--- Problem ---
Exactly retype the opening line of the entries and every line after it, ending with the line that contains "ESC + motor brushless". Skip all pictures.

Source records
........

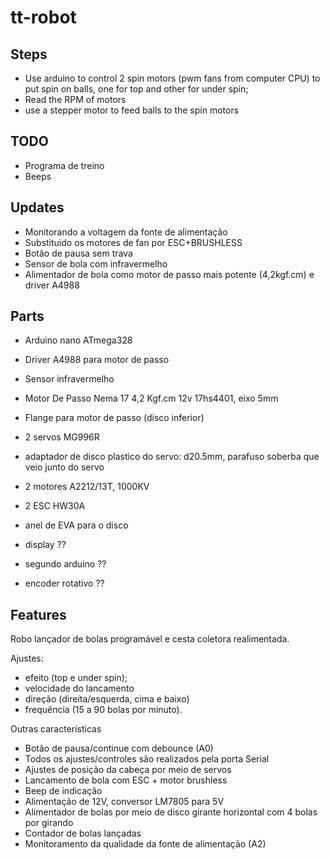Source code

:# tt-robot

## Steps

* Use arduino to control 2 spin motors (pwm fans from computer CPU) to put spin on balls, one for top and other for under spin;
* Read the RPM of motors
* use a stepper motor to feed balls to the spin motors

## TODO

* Programa de treino
* Beeps

## Updates

* Monitorando a voltagem da fonte de alimentação
* Substituido os motores de fan por ESC+BRUSHLESS
* Botão de pausa sem trava
* Sensor de bola com infravermelho
* Alimentador de bola como motor de passo mais potente (4,2kgf.cm) e driver A4988

## Parts

* Arduino nano ATmega328
* Driver A4988 para motor de passo
* Sensor infravermelho
* Motor De Passo Nema 17 4,2 Kgf.cm 12v 17hs4401, eixo 5mm
* Flange para motor de passo (disco inferior)
* 2 servos MG996R
* adaptador de disco plastico do servo: d20.5mm, parafuso soberba que veio junto do servo
* 2 motores A2212/13T, 1000KV
* 2 ESC HW30A
* anel de EVA para o disco

* display ??
* segundo arduino ??
* encoder rotativo ??

## Features

Robo lançador de bolas programável e cesta coletora realimentada. 

Ajustes:
* efeito (top e under spin);
* velocidade do lancamento
* direção (direita/esquerda, cima e baixo)
* frequência (15 a 90 bolas por minuto).

Outras características
* Botão de pausa/continue com debounce (A0)
* Todos os ajustes/controles são realizados pela porta Serial
* Ajustes de posição da cabeça por meio de servos 
* Lancamento de bola com ESC + motor brushless
* Beep de indicação
* Alimentação de 12V, conversor LM7805 para 5V
* Alimentador de bolas por meio de disco girante horizontal com 4 bolas por girando
* Contador de bolas lançadas
* Monitoramento da qualidade da fonte de alimentação (A2)

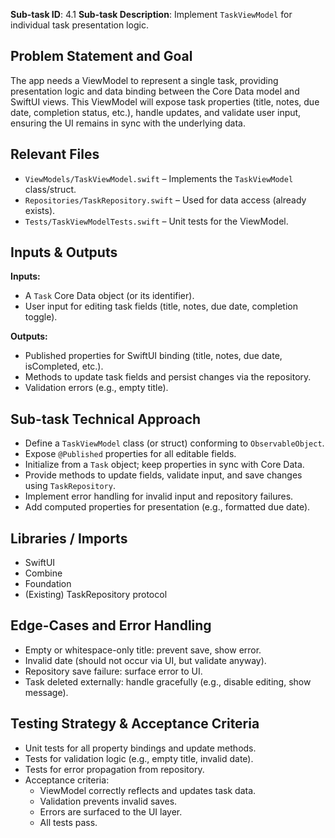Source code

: **Sub-task ID**: 4.1
**Sub-task Description**: Implement `TaskViewModel` for individual task presentation logic.

## Problem Statement and Goal
The app needs a ViewModel to represent a single task, providing presentation logic and data binding between the Core Data model and SwiftUI views. This ViewModel will expose task properties (title, notes, due date, completion status, etc.), handle updates, and validate user input, ensuring the UI remains in sync with the underlying data.

## Relevant Files
- `ViewModels/TaskViewModel.swift` – Implements the `TaskViewModel` class/struct.
- `Repositories/TaskRepository.swift` – Used for data access (already exists).
- `Tests/TaskViewModelTests.swift` – Unit tests for the ViewModel.

## Inputs & Outputs
**Inputs:**
- A `Task` Core Data object (or its identifier).
- User input for editing task fields (title, notes, due date, completion toggle).

**Outputs:**
- Published properties for SwiftUI binding (title, notes, due date, isCompleted, etc.).
- Methods to update task fields and persist changes via the repository.
- Validation errors (e.g., empty title).

## Sub-task Technical Approach
- Define a `TaskViewModel` class (or struct) conforming to `ObservableObject`.
- Expose `@Published` properties for all editable fields.
- Initialize from a `Task` object; keep properties in sync with Core Data.
- Provide methods to update fields, validate input, and save changes using `TaskRepository`.
- Implement error handling for invalid input and repository failures.
- Add computed properties for presentation (e.g., formatted due date).

## Libraries / Imports
- SwiftUI
- Combine
- Foundation
- (Existing) TaskRepository protocol

## Edge-Cases and Error Handling
- Empty or whitespace-only title: prevent save, show error.
- Invalid date (should not occur via UI, but validate anyway).
- Repository save failure: surface error to UI.
- Task deleted externally: handle gracefully (e.g., disable editing, show message).

## Testing Strategy & Acceptance Criteria
- Unit tests for all property bindings and update methods.
- Tests for validation logic (e.g., empty title, invalid date).
- Tests for error propagation from repository.
- Acceptance criteria:
  - ViewModel correctly reflects and updates task data.
  - Validation prevents invalid saves.
  - Errors are surfaced to the UI layer.
  - All tests pass.
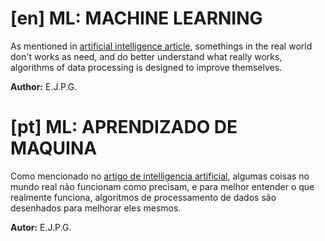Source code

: # [en] ML: MACHINE LEARNING

As mentioned in [artificial intelligence article](artificial-intelligence.md), somethings in the real world don't works as need,
and do better understand what really works, algorithms of data processing is designed to improve
themselves.

**Author:** E.J.P.G.

# [pt] ML: APRENDIZADO DE MAQUINA

Como mencionado no [artigo de intelligencia artificial](artificial-intelligence.md), algumas coisas no mundo real não funcionam como precisam,
e para melhor entender o que realmente funciona, algoritmos de processamento de dados são desenhados para melhorar eles mesmos.

**Autor:** E.J.P.G.

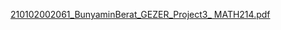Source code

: [210102002061_BunyaminBerat_GEZER_Project3_ MATH214.pdf](https://github.com/user-attachments/files/16041111/210102002061_BunyaminBerat_GEZER_Project3_.MATH214.pdf)
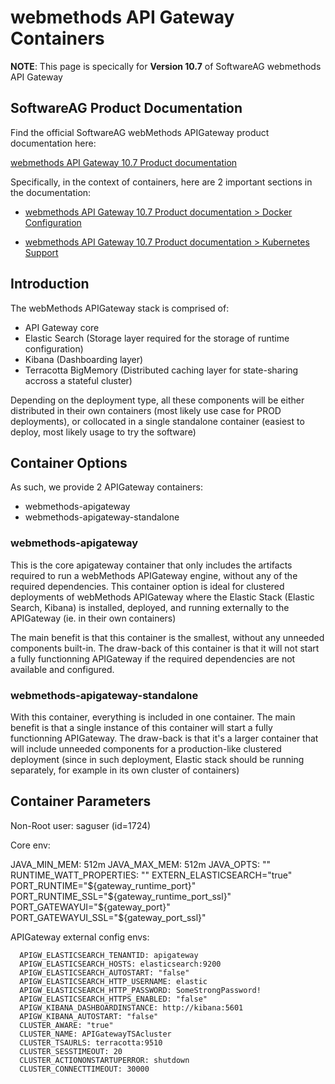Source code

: # webmethods API Gateway Containers

**NOTE**: This page is specically for **Version 10.7** of SoftwareAG webmethods API Gateway

## SoftwareAG Product Documentation

Find the official SoftwareAG webMethods APIGateway product documentation here: 

[webmethods API Gateway 10.7 Product documentation](https://documentation.softwareag.com/webmethods/api_gateway/yai10-7/10-7_API_Gateway_webhelp/index.html)

Specifically, in the context of containers, here are 2 important sections in the documentation:

- [webmethods API Gateway 10.7 Product documentation > Docker Configuration](https://documentation.softwareag.com/webmethods/api_gateway/yai10-7/10-7_API_Gateway_webhelp/index.html#page/api-gateway-integrated-webhelp%2F_api_gtw_integrated_webhelp_diba2.1.130.html%23)

- [webmethods API Gateway 10.7 Product documentation > Kubernetes Support](https://documentation.softwareag.com/webmethods/api_gateway/yai10-7/10-7_API_Gateway_webhelp/index.html#page/api-gateway-integrated-webhelp%2F_api_gtw_integrated_webhelp_diba2.1.144.html%23)

## Introduction

The webMethods APIGateway stack is comprised of: 
- API Gateway core
- Elastic Search (Storage layer required for the storage of runtime configuration)
- Kibana (Dashboarding layer)
- Terracotta BigMemory (Distributed caching layer for state-sharing accross a stateful cluster)

Depending on the deployment type, all these components will be either distributed in their own containers (most likely use case for PROD deployments), or collocated in a single standalone container (easiest to deploy, most likely usage to try the software)

## Container Options

As such, we provide 2 APIGateway containers:
- webmethods-apigateway
- webmethods-apigateway-standalone

### webmethods-apigateway

This is the core apigateway container that only includes the artifacts required to run a webMethods APIGateway engine, without any of the required dependencies.
This container option is ideal for clustered deployments of webMethods APIGateway where the Elastic Stack (Elastic Search, Kibana) is installed, deployed, and running externally to the APIGateway (ie. in their own containers)

The main benefit is that this container is the smallest, without any unneeded components built-in.
The draw-back of this container is that it will not start a fully functionning APIGateway if the required dependencies are not available and configured.

### webmethods-apigateway-standalone

With this container, everything is included in one container. 
The main benefit is that a single instance of this container will start a fully functionning APIGateway.
The draw-back is that it's a larger container that will include unneeded components for a production-like clustered deployment (since in such deployment, Elastic stack should be running separately, for example in its own cluster of containers)

## Container Parameters

Non-Root user: saguser (id=1724)

Core env:

JAVA_MIN_MEM: 512m
JAVA_MAX_MEM: 512m
JAVA_OPTS: ""
RUNTIME_WATT_PROPERTIES: ""
EXTERN_ELASTICSEARCH="true"
PORT_RUNTIME="${gateway_runtime_port}"
PORT_RUNTIME_SSL="${gateway_runtime_port_ssl}"
PORT_GATEWAYUI="${gateway_port}"
PORT_GATEWAYUI_SSL="${gateway_port_ssl}"

APIGateway external config envs:

      APIGW_ELASTICSEARCH_TENANTID: apigateway
      APIGW_ELASTICSEARCH_HOSTS: elasticsearch:9200
      APIGW_ELASTICSEARCH_AUTOSTART: "false"
      APIGW_ELASTICSEARCH_HTTP_USERNAME: elastic
      APIGW_ELASTICSEARCH_HTTP_PASSWORD: SomeStrongPassword!
      APIGW_ELASTICSEARCH_HTTPS_ENABLED: "false"
      APIGW_KIBANA_DASHBOARDINSTANCE: http://kibana:5601
      APIGW_KIBANA_AUTOSTART: "false"
      CLUSTER_AWARE: "true"
      CLUSTER_NAME: APIGatewayTSAcluster
      CLUSTER_TSAURLS: terracotta:9510
      CLUSTER_SESSTIMEOUT: 20
      CLUSTER_ACTIONONSTARTUPERROR: shutdown
      CLUSTER_CONNECTTIMEOUT: 30000


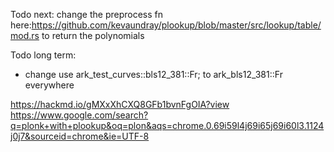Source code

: Todo next:
change the preprocess fn here:https://github.com/kevaundray/plookup/blob/master/src/lookup/table/mod.rs
to return the polynomials


Todo long term:
- change use ark_test_curves::bls12_381::Fr; to ark_bls12_381::Fr everywhere


https://hackmd.io/gMXxXhCXQ8GFb1bvnFgOIA?view
https://www.google.com/search?q=plonk+with+plookup&oq=plon&aqs=chrome.0.69i59l4j69i65j69i60l3.1124j0j7&sourceid=chrome&ie=UTF-8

........

--- Task answer ---
Source code

:# tt-robot

## Steps

* Use arduino to control 2 spin motors (pwm fans from computer CPU) to put spin on balls, one for top and other for under spin;
* Read the RPM of motors
* use a stepper motor to feed balls to the spin motors

## TODO

* Programa de treino
* Beeps

## Updates

* Monitorando a voltagem da fonte de alimentação
* Substituido os motores de fan por ESC+BRUSHLESS
* Botão de pausa sem trava
* Sensor de bola com infravermelho
* Alimentador de bola como motor de passo mais potente (4,2kgf.cm) e driver A4988

## Parts

* Arduino nano ATmega328
* Driver A4988 para motor de passo
* Sensor infravermelho
* Motor De Passo Nema 17 4,2 Kgf.cm 12v 17hs4401, eixo 5mm
* Flange para motor de passo (disco inferior)
* 2 servos MG996R
* adaptador de disco plastico do servo: d20.5mm, parafuso soberba que veio junto do servo
* 2 motores A2212/13T, 1000KV
* 2 ESC HW30A
* anel de EVA para o disco

* display ??
* segundo arduino ??
* encoder rotativo ??

## Features

Robo lançador de bolas programável e cesta coletora realimentada. 

Ajustes:
* efeito (top e under spin);
* velocidade do lancamento
* direção (direita/esquerda, cima e baixo)
* frequência (15 a 90 bolas por minuto).

Outras características
* Botão de pausa/continue com debounce (A0)
* Todos os ajustes/controles são realizados pela porta Serial
* Ajustes de posição da cabeça por meio de servos 
* Lancamento de bola com ESC + motor brushless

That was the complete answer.